Excerpts from a dataset:
------

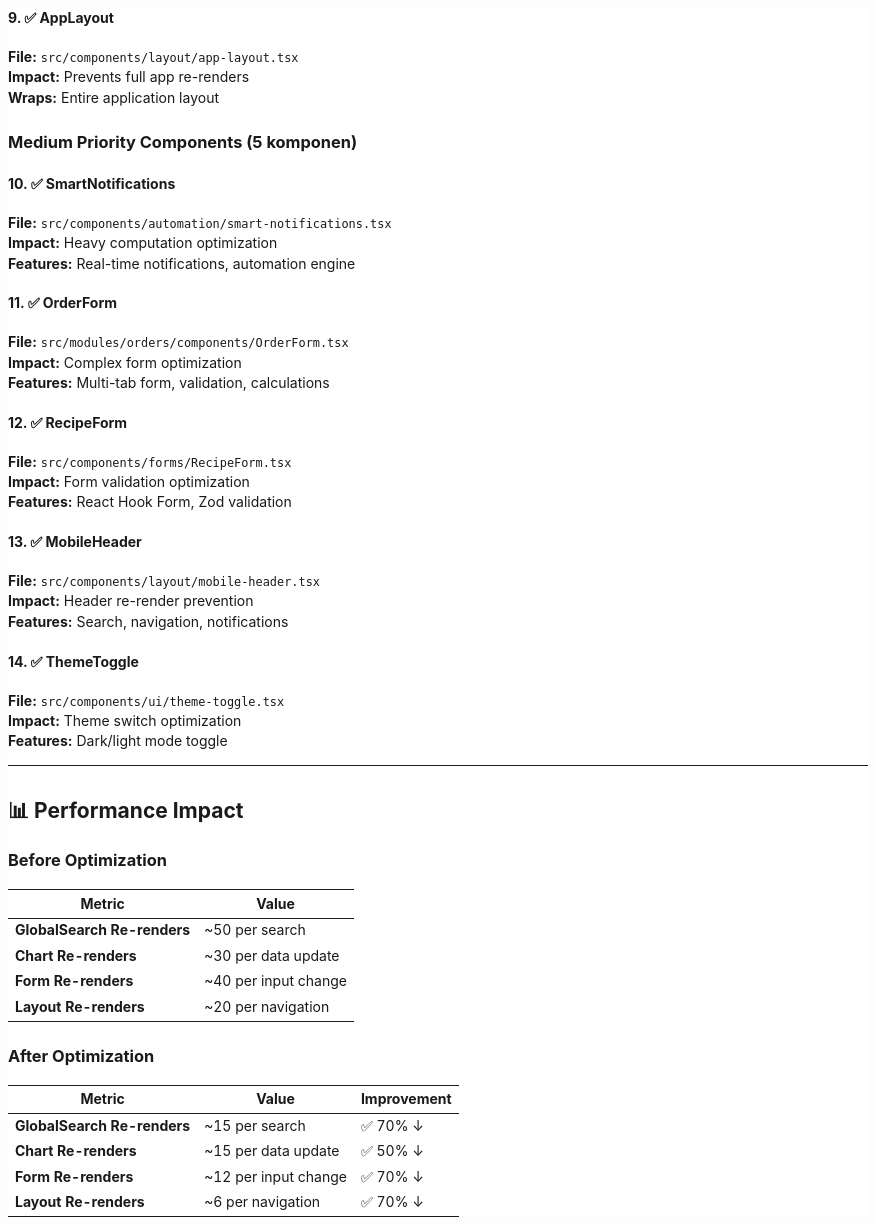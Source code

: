 #### 9. ✅ AppLayout
**File:** `src/components/layout/app-layout.tsx`  
**Impact:** Prevents full app re-renders  
**Wraps:** Entire application layout

### Medium Priority Components (5 komponen)

#### 10. ✅ SmartNotifications
**File:** `src/components/automation/smart-notifications.tsx`  
**Impact:** Heavy computation optimization  
**Features:** Real-time notifications, automation engine

#### 11. ✅ OrderForm
**File:** `src/modules/orders/components/OrderForm.tsx`  
**Impact:** Complex form optimization  
**Features:** Multi-tab form, validation, calculations

#### 12. ✅ RecipeForm
**File:** `src/components/forms/RecipeForm.tsx`  
**Impact:** Form validation optimization  
**Features:** React Hook Form, Zod validation

#### 13. ✅ MobileHeader
**File:** `src/components/layout/mobile-header.tsx`  
**Impact:** Header re-render prevention  
**Features:** Search, navigation, notifications

#### 14. ✅ ThemeToggle
**File:** `src/components/ui/theme-toggle.tsx`  
**Impact:** Theme switch optimization  
**Features:** Dark/light mode toggle

---

## 📊 Performance Impact

### Before Optimization
| Metric | Value |
|--------|-------|
| **GlobalSearch Re-renders** | ~50 per search |
| **Chart Re-renders** | ~30 per data update |
| **Form Re-renders** | ~40 per input change |
| **Layout Re-renders** | ~20 per navigation |

### After Optimization
| Metric | Value | Improvement |
|--------|-------|-------------|
| **GlobalSearch Re-renders** | ~15 per search | ✅ 70% ↓ |
| **Chart Re-renders** | ~15 per data update | ✅ 50% ↓ |
| **Form Re-renders** | ~12 per input change | ✅ 70% ↓ |
| **Layout Re-renders** | ~6 per navigation | ✅ 70% ↓ |
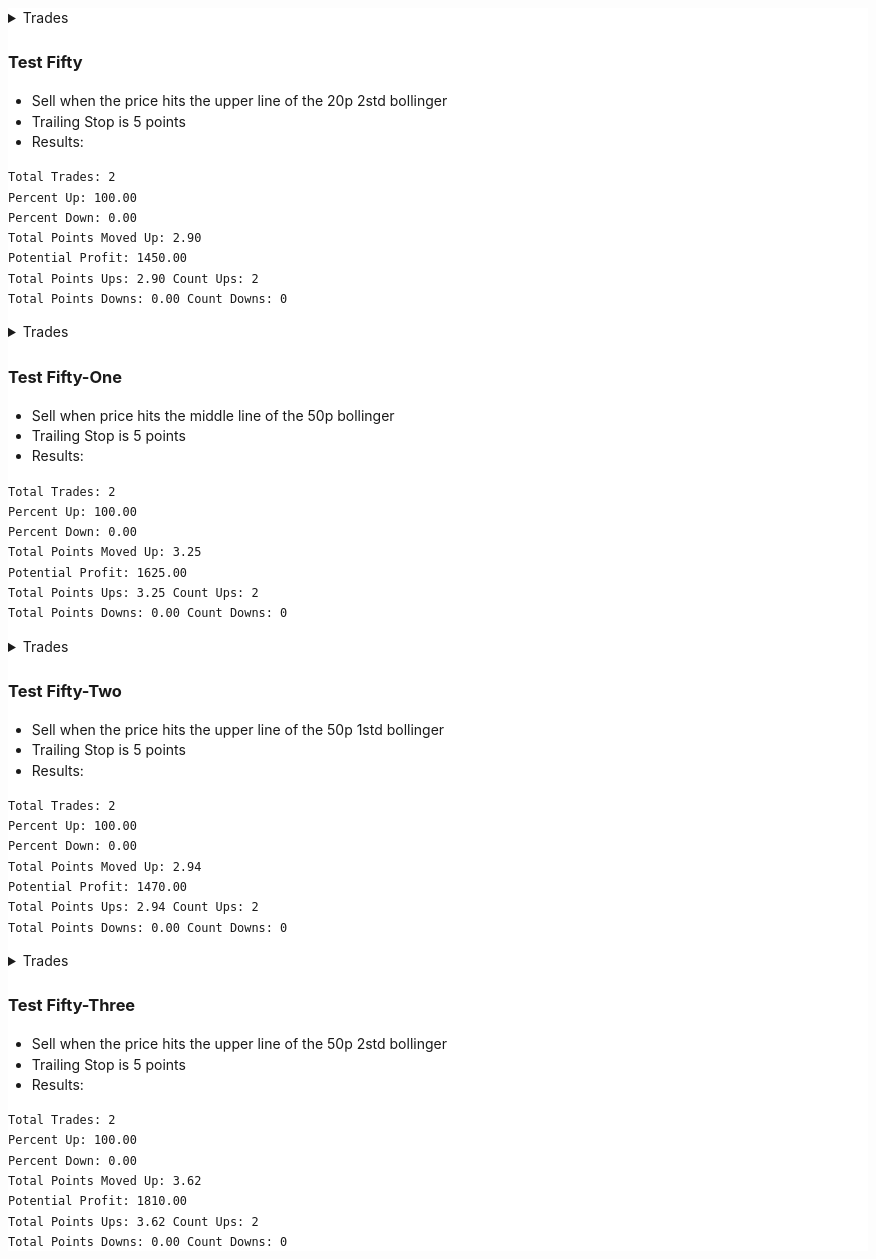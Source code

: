 
<details><summary>Trades</summary></details>

### Test Fifty
* Sell when the price hits the upper line of the 20p 2std bollinger
* Trailing Stop is 5 points
* Results:
```
Total Trades: 2
Percent Up: 100.00
Percent Down: 0.00
Total Points Moved Up: 2.90
Potential Profit: 1450.00
Total Points Ups: 2.90 Count Ups: 2
Total Points Downs: 0.00 Count Downs: 0
```

<details><summary>Trades</summary></details>

### Test Fifty-One
* Sell when price hits the middle line of the 50p bollinger
* Trailing Stop is 5 points
* Results:
```
Total Trades: 2
Percent Up: 100.00
Percent Down: 0.00
Total Points Moved Up: 3.25
Potential Profit: 1625.00
Total Points Ups: 3.25 Count Ups: 2
Total Points Downs: 0.00 Count Downs: 0
```

<details><summary>Trades</summary></details>

### Test Fifty-Two
* Sell when the price hits the upper line of the 50p 1std bollinger
* Trailing Stop is 5 points
* Results:
```
Total Trades: 2
Percent Up: 100.00
Percent Down: 0.00
Total Points Moved Up: 2.94
Potential Profit: 1470.00
Total Points Ups: 2.94 Count Ups: 2
Total Points Downs: 0.00 Count Downs: 0
```

<details><summary>Trades</summary></details>

### Test Fifty-Three
* Sell when the price hits the upper line of the 50p 2std bollinger
* Trailing Stop is 5 points
* Results:
```
Total Trades: 2
Percent Up: 100.00
Percent Down: 0.00
Total Points Moved Up: 3.62
Potential Profit: 1810.00
Total Points Ups: 3.62 Count Ups: 2
Total Points Downs: 0.00 Count Downs: 0
```
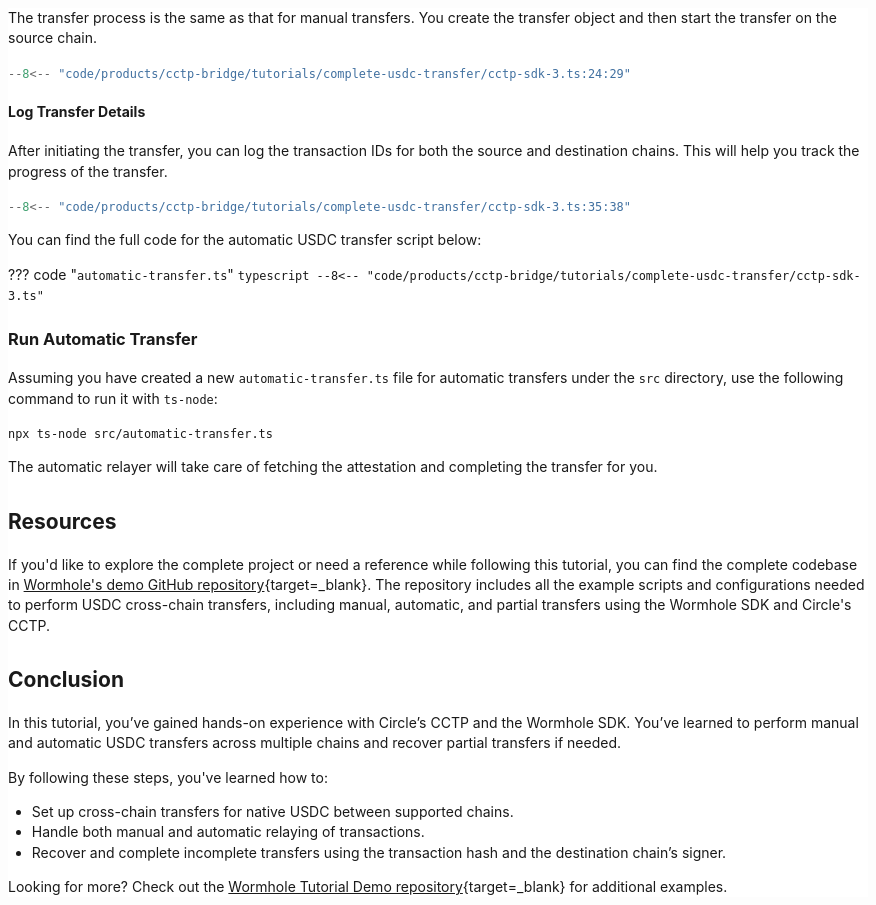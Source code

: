 The transfer process is the same as that for manual transfers. You create the transfer object and then start the transfer on the source chain.

```typescript
--8<-- "code/products/cctp-bridge/tutorials/complete-usdc-transfer/cctp-sdk-3.ts:24:29"
```

#### Log Transfer Details

After initiating the transfer, you can log the transaction IDs for both the source and destination chains. This will help you track the progress of the transfer.

```typescript
--8<-- "code/products/cctp-bridge/tutorials/complete-usdc-transfer/cctp-sdk-3.ts:35:38"
```

You can find the full code for the automatic USDC transfer script below:

??? code "`automatic-transfer.ts`"
    ```typescript
    --8<-- "code/products/cctp-bridge/tutorials/complete-usdc-transfer/cctp-sdk-3.ts"
    ```

### Run Automatic Transfer

Assuming you have created a new `automatic-transfer.ts` file for automatic transfers under the `src` directory, use the following command to run it with `ts-node`:

```bash
npx ts-node src/automatic-transfer.ts
```

The automatic relayer will take care of fetching the attestation and completing the transfer for you.

## Resources

If you'd like to explore the complete project or need a reference while following this tutorial, you can find the complete codebase in [Wormhole's demo GitHub repository](https://github.com/wormhole-foundation/demo-cctp-transfer){target=\_blank}. The repository includes all the example scripts and configurations needed to perform USDC cross-chain transfers, including manual, automatic, and partial transfers using the Wormhole SDK and Circle's CCTP.

## Conclusion

In this tutorial, you’ve gained hands-on experience with Circle’s CCTP and the Wormhole SDK. You’ve learned to perform manual and automatic USDC transfers across multiple chains and recover partial transfers if needed.

By following these steps, you've learned how to:

- Set up cross-chain transfers for native USDC between supported chains.
- Handle both manual and automatic relaying of transactions.
- Recover and complete incomplete transfers using the transaction hash and the destination chain’s signer.

Looking for more? Check out the [Wormhole Tutorial Demo repository](https://github.com/wormhole-foundation/demo-tutorials){target=\_blank} for additional examples.
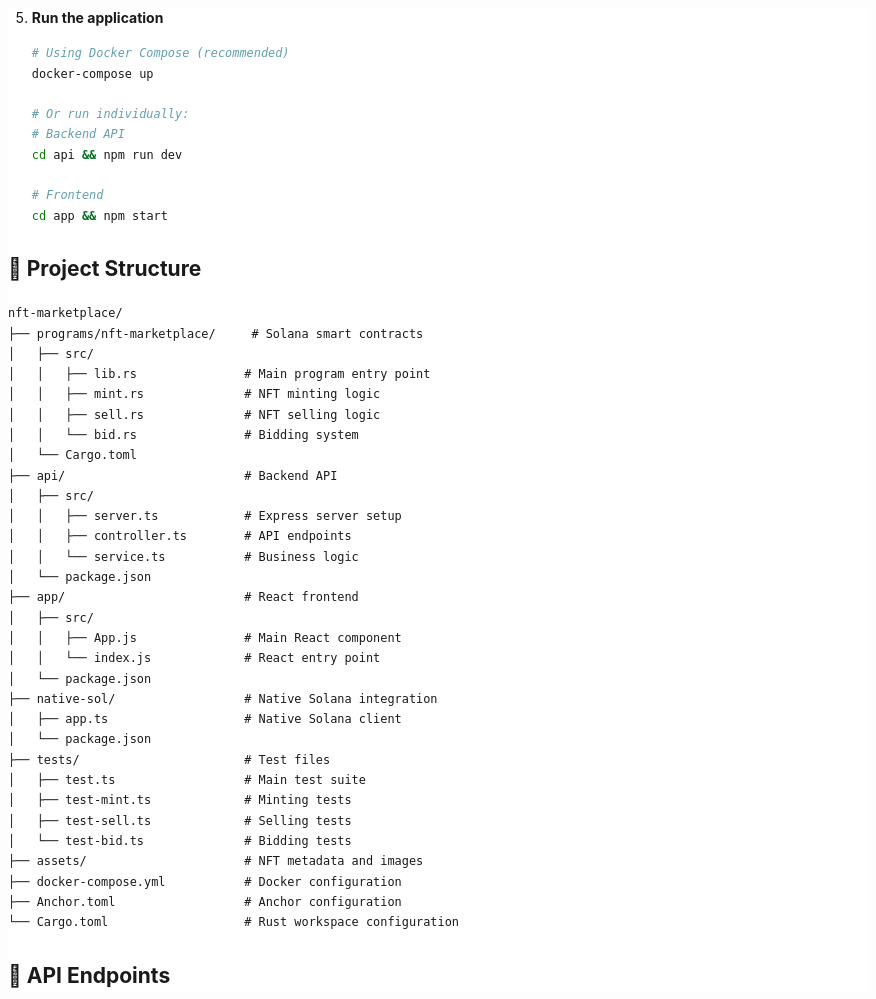 5. **Run the application**
   ```bash
   # Using Docker Compose (recommended)
   docker-compose up
   
   # Or run individually:
   # Backend API
   cd api && npm run dev
   
   # Frontend
   cd app && npm start
   ```

## 📁 Project Structure

```
nft-marketplace/
├── programs/nft-marketplace/     # Solana smart contracts
│   ├── src/
│   │   ├── lib.rs               # Main program entry point
│   │   ├── mint.rs              # NFT minting logic
│   │   ├── sell.rs              # NFT selling logic
│   │   └── bid.rs               # Bidding system
│   └── Cargo.toml
├── api/                         # Backend API
│   ├── src/
│   │   ├── server.ts            # Express server setup
│   │   ├── controller.ts        # API endpoints
│   │   └── service.ts           # Business logic
│   └── package.json
├── app/                         # React frontend
│   ├── src/
│   │   ├── App.js               # Main React component
│   │   └── index.js             # React entry point
│   └── package.json
├── native-sol/                  # Native Solana integration
│   ├── app.ts                   # Native Solana client
│   └── package.json
├── tests/                       # Test files
│   ├── test.ts                  # Main test suite
│   ├── test-mint.ts             # Minting tests
│   ├── test-sell.ts             # Selling tests
│   └── test-bid.ts              # Bidding tests
├── assets/                      # NFT metadata and images
├── docker-compose.yml           # Docker configuration
├── Anchor.toml                  # Anchor configuration
└── Cargo.toml                   # Rust workspace configuration
```

## 🔧 API Endpoints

------

[What the exercise asks]:
Tally the lines above that contain the string "Fifty". Respond with the total alone.

[Result of this task]:
4